Luigi Boccherini (1743 -1805)
Quintets for Guitar and String Quartet Vol. 2
Quintet in D Major, G. 448
Quintet in D Major, G. 449
Quintet in G Major, G. 450
The Italian cellist and composer Luigi Boccherini was born in Lucca in
1743, the son of a double-bass player. His family was distinguished not on I y
in music, but boasted poets and dancers among its members. His eider brother
Giovan Gastone, born in 1742, was both dancer and poet, the author of the text
of Haydn's Il ritorno di Tobia and
the libretti of some earlier stage-works of the Vienna Court Composer, Antonio
Salieri.

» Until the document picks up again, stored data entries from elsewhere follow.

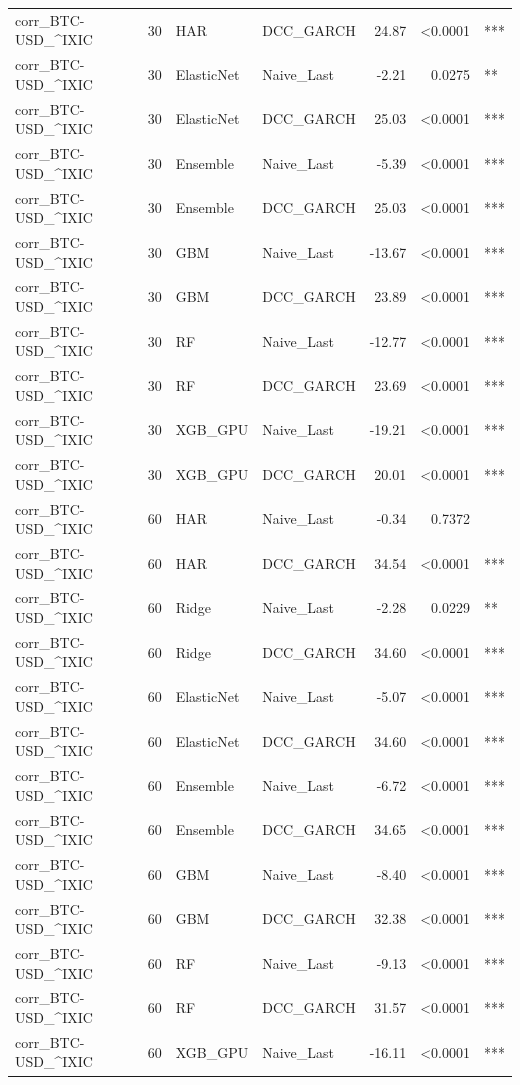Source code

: \begin{table}[H]
\begin{tabular}{llllrrl}
corr_BTC-USD_^IXIC & 30 & HAR & DCC_GARCH & 24.87 & <0.0001 & *** \\
corr_BTC-USD_^IXIC & 30 & ElasticNet & Naive_Last & -2.21 & 0.0275 & ** \\
corr_BTC-USD_^IXIC & 30 & ElasticNet & DCC_GARCH & 25.03 & <0.0001 & *** \\
corr_BTC-USD_^IXIC & 30 & Ensemble & Naive_Last & -5.39 & <0.0001 & *** \\
corr_BTC-USD_^IXIC & 30 & Ensemble & DCC_GARCH & 25.03 & <0.0001 & *** \\
corr_BTC-USD_^IXIC & 30 & GBM & Naive_Last & -13.67 & <0.0001 & *** \\
corr_BTC-USD_^IXIC & 30 & GBM & DCC_GARCH & 23.89 & <0.0001 & *** \\
corr_BTC-USD_^IXIC & 30 & RF & Naive_Last & -12.77 & <0.0001 & *** \\
corr_BTC-USD_^IXIC & 30 & RF & DCC_GARCH & 23.69 & <0.0001 & *** \\
corr_BTC-USD_^IXIC & 30 & XGB_GPU & Naive_Last & -19.21 & <0.0001 & *** \\
corr_BTC-USD_^IXIC & 30 & XGB_GPU & DCC_GARCH & 20.01 & <0.0001 & *** \\
corr_BTC-USD_^IXIC & 60 & HAR & Naive_Last & -0.34 & 0.7372 &  \\
corr_BTC-USD_^IXIC & 60 & HAR & DCC_GARCH & 34.54 & <0.0001 & *** \\
corr_BTC-USD_^IXIC & 60 & Ridge & Naive_Last & -2.28 & 0.0229 & ** \\
corr_BTC-USD_^IXIC & 60 & Ridge & DCC_GARCH & 34.60 & <0.0001 & *** \\
corr_BTC-USD_^IXIC & 60 & ElasticNet & Naive_Last & -5.07 & <0.0001 & *** \\
corr_BTC-USD_^IXIC & 60 & ElasticNet & DCC_GARCH & 34.60 & <0.0001 & *** \\
corr_BTC-USD_^IXIC & 60 & Ensemble & Naive_Last & -6.72 & <0.0001 & *** \\
corr_BTC-USD_^IXIC & 60 & Ensemble & DCC_GARCH & 34.65 & <0.0001 & *** \\
corr_BTC-USD_^IXIC & 60 & GBM & Naive_Last & -8.40 & <0.0001 & *** \\
corr_BTC-USD_^IXIC & 60 & GBM & DCC_GARCH & 32.38 & <0.0001 & *** \\
corr_BTC-USD_^IXIC & 60 & RF & Naive_Last & -9.13 & <0.0001 & *** \\
corr_BTC-USD_^IXIC & 60 & RF & DCC_GARCH & 31.57 & <0.0001 & *** \\
corr_BTC-USD_^IXIC & 60 & XGB_GPU & Naive_Last & -16.11 & <0.0001 & *** \\

\end{tabular}
\end{table}

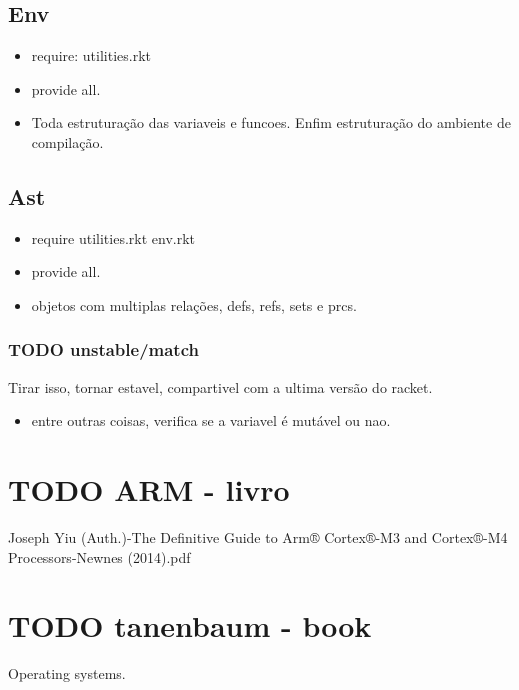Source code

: \documentclass[11pt]{article}
\begin{document}
\subsection{Env}
\label{sec-3-3}

\begin{itemize}
\item require: utilities.rkt
\item provide all.
\item Toda estruturação das variaveis e funcoes. Enfim estruturação do ambiente de compilação.
\end{itemize}

\subsection{Ast}
\label{sec-3-4}
\begin{itemize}
\item require utilities.rkt env.rkt
\item provide all.
\item objetos com multiplas relações, defs, refs, sets e prcs.
\end{itemize}

\subsubsection{{\bfseries\sffamily TODO} unstable/match}
\label{sec-3-4-1}

Tirar isso, tornar estavel, compartivel com a ultima versão do racket.

\begin{itemize}
\item entre outras coisas, verifica se a variavel é mutável ou nao.
\end{itemize}


\section{{\bfseries\sffamily TODO} ARM - livro}
\label{sec-4}

Joseph Yiu (Auth.)-The Definitive Guide to Arm® Cortex®-M3 and Cortex®-M4 Processors-Newnes (2014).pdf

\section{{\bfseries\sffamily TODO} tanenbaum - book}
\label{sec-5}

Operating systems.
\end{document}
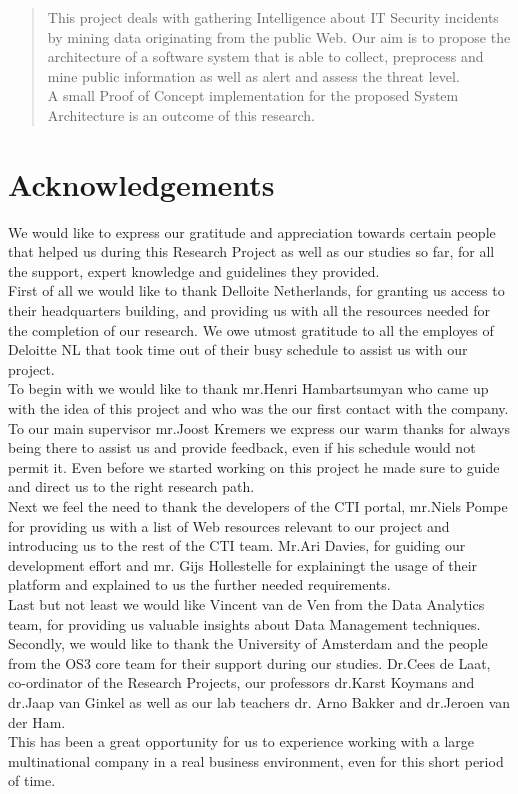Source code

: \documentclass[12pt]{article}
\begin{document}
\newpage
\begin{abstract}
\noindent
This project deals with gathering Intelligence about IT Security incidents by mining data originating from the public Web. Our aim is to propose the architecture of a software system that is able to collect, preprocess and mine public information as well as alert and assess the threat level. \\
A small Proof of Concept implementation for the proposed System Architecture is an outcome of this research. 
\end{abstract}
\newpage
\section*{Acknowledgements}

We would like to express our gratitude and appreciation towards certain people that helped us during this Research Project as well as our studies so far, for all the support, expert knowledge and guidelines they provided. 
\hfill \break \\ 
First of all we would like to thank Delloite Netherlands, for granting us access to their headquarters building, and providing us with all the resources needed for the completion of our research. We owe utmost gratitude to all the employes of Deloitte NL that took time out of their busy schedule to assist us with our project. 
\\ 
To begin with we would like to thank mr.Henri Hambartsumyan who came up with the idea of this project and who was the our first contact with the company. \\
To our main supervisor mr.Joost Kremers we express our warm thanks for always being there to assist us and provide feedback, even if his schedule would not permit it. Even before we started working on this project he made sure to guide and direct us to the right research path.\\
Next we feel the need to thank the developers of the CTI portal, mr.Niels Pompe for providing us with a list of Web resources relevant to our project and introducing us to the rest of the CTI team. Mr.Ari Davies, for guiding our development effort and mr. Gijs Hollestelle for explainingt the usage of their platform and explained to us the further needed requirements.\\
Last but not least we would like Vincent van de Ven from the Data Analytics team, for providing us valuable insights about Data Management techniques. 
\hfill \break \\ 
Secondly, we would like to thank the University of Amsterdam and the people from the OS3 core team for their support during our studies. Dr.Cees de Laat, co-ordinator of the Research Projects, our professors dr.Karst Koymans and dr.Jaap van Ginkel as well as our lab teachers dr. Arno Bakker and dr.Jeroen van der Ham. 
\hfill \break \\ 
This has been a great opportunity for us to experience working with a large multinational company in a real business environment, even for this short period of time.
\end{document}
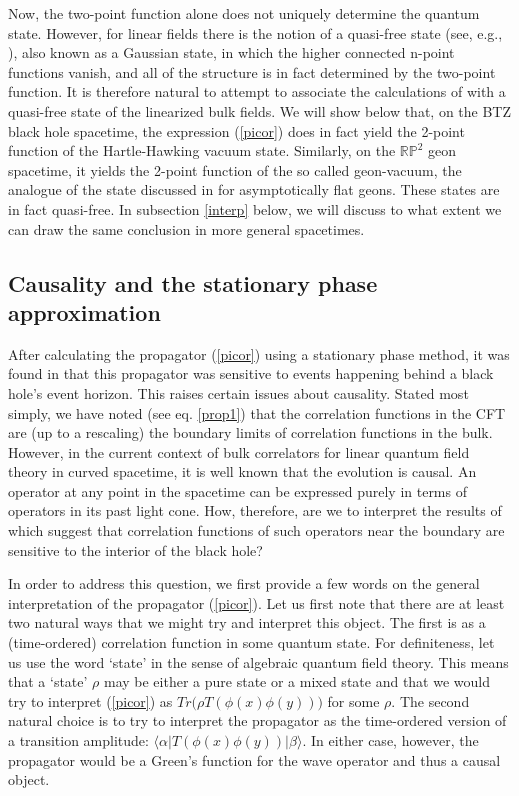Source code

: \documentclass[a4paper,12pt]{article}
\begin{document}
Now, the two-point function alone does not uniquely determine the
quantum state.  However, for linear fields there is the notion of a
quasi-free state (see, e.g., \cite{RMW}), also known as a Gaussian
state, in which the higher connected n-point functions vanish, and all
of the structure is in fact determined by the two-point function.  It
is therefore natural to attempt to associate the calculations of
\cite{holopart} with a quasi-free state of the linearized bulk fields.
We will show below that, on the BTZ black hole spacetime, the
expression (\ref{picor}) does in fact yield the 2-point function of
the Hartle-Hawking vacuum state.  Similarly, on the $\mathbb R \mathbb
P^2$ geon spacetime, it yields the 2-point function of the so called
geon-vacuum, the analogue of the state discussed in \cite{LM} for
asymptotically flat geons.  These states are in fact quasi-free.  In
subsection \ref{interp} below, we will discuss to what extent we can
draw the same conclusion in more general spacetimes.

\subsection{Causality and the stationary phase approximation}
\label{state}

After calculating the propagator (\ref{picor}) using a stationary
phase method, it was found in \cite{holopart} that this propagator was
sensitive to events happening behind a black hole's event horizon.
This raises certain issues about causality.  Stated most simply, we
have noted (see eq. \ref{prop1}) that the correlation functions in the
CFT are (up to a rescaling) the boundary limits of correlation
functions in the bulk.  However, in the current context of bulk
correlators for linear quantum field theory in curved spacetime, it is
well known that the evolution is causal.  An operator at any point in
the spacetime can be expressed purely in terms of operators in its
past light cone.  How, therefore, are we to interpret the results of
\cite{holopart} which suggest that correlation functions of such
operators near the boundary are sensitive to the interior of the black
hole?

In order to address this question, we first provide a few words on the
general interpretation of the propagator (\ref{picor}).  Let us first
note that there are at least two natural ways that we might try and
interpret this object.  The first is as a (time-ordered) correlation
function in some quantum state.  For definiteness, let us use the word
`state' in the sense of algebraic quantum field theory.  This means
that a `state' $\rho$ may be either a pure state or a mixed state and
that we would try to interpret (\ref{picor}) as $Tr \big(\rho
T(\phi(x) \phi(y)) \big)$ for some $\rho$.  The second natural choice
is to try to interpret the propagator as the time-ordered version of a
transition amplitude: $\langle \alpha |T(\phi(x) \phi(y) )| \beta
\rangle$.  In either case, however, the propagator would be a Green's
function for the wave operator and thus a causal object.
\end{document}
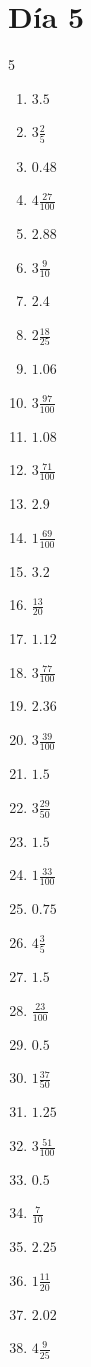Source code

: \documentclass[12pt]{article}
\begin{document}
\section*{Día 5}
\begin{multicols}{5}\begin{enumerate}
		\item $ 3.5 $
		\item $ 3 \frac{2}{5} $
		\item $ 0.48 $
		\item $ 4 \frac{27}{100} $
		\item $ 2.88 $
		\item $ 3 \frac{9}{10} $
		\item $ 2.4 $
		\item $ 2 \frac{18}{25} $
		\item $ 1.06 $
		\item $ 3 \frac{97}{100} $
		\item $ 1.08 $
		\item $ 3 \frac{71}{100} $
		\item $ 2.9 $
		\item $ 1 \frac{69}{100} $
		\item $ 3.2 $
		\item $ \frac{13}{20} $
		\item $ 1.12 $
		\item $ 3 \frac{77}{100} $
		\item $ 2.36 $
		\item $ 3 \frac{39}{100} $
		\item $ 1.5 $
		\item $ 3 \frac{29}{50} $
		\item $ 1.5 $
		\item $ 1 \frac{33}{100} $
		\item $ 0.75 $
		\item $ 4 \frac{3}{5} $
		\item $ 1.5 $
		\item $ \frac{23}{100} $
		\item $ 0.5 $
		\item $ 1 \frac{37}{50} $
		\item $ 1.25 $
		\item $ 3 \frac{51}{100} $
		\item $ 0.5 $
		\item $ \frac{7}{10} $
		\item $ 2.25 $
		\item $ 1 \frac{11}{20} $
		\item $ 2.02 $
		\item $ 4 \frac{9}{25} $

\end{enumerate}
\end{multicols}
\end{document}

His sister Maria Ester was a dancer and married Onorato Viganò, a
distinguished dancer and choreographer. Her son, Salvatore Vigano, who studied
composition with Boccherini, occupies a position of considerable importance in
the history of ballet.
Boccherini was giving concerts as a cellist by the age of thirteen, and
in 1757 went with his father to Vienna, where they both were invited to join
the orchestra of the court theatre. Boccherini returned to Italy, but there
were further visits to Vienna, before he finally secured a position in his
native town. In 1766, however, he set out with his fellow-townsman, the
violinist Manfredi, a pupil of Nardini, for Paris, having performed with both
violinists and with Cambini in chamber music in Milan the previous year.
In France Boccherini and Manfredi won considerable success, and the
former continued his work as a composer, as well as appearing as a cello
virtuoso. In 1768 the pair left for Spain, where Boccherini seems to have lived
until his death in 1805. In Madrid he was appointed composer and virtuoso de
camera to the Infante Don Luis, younger brother of King Charles III. Part of
the following period he spent in Madrid and part at the Palace of Las Arenas in
the province of Avila, where the Infante retired after an unacceptable
marriage. Members of the Font family were employed by Don Luis as a string
quartet and renewed their association with Boccherini at the end of the century.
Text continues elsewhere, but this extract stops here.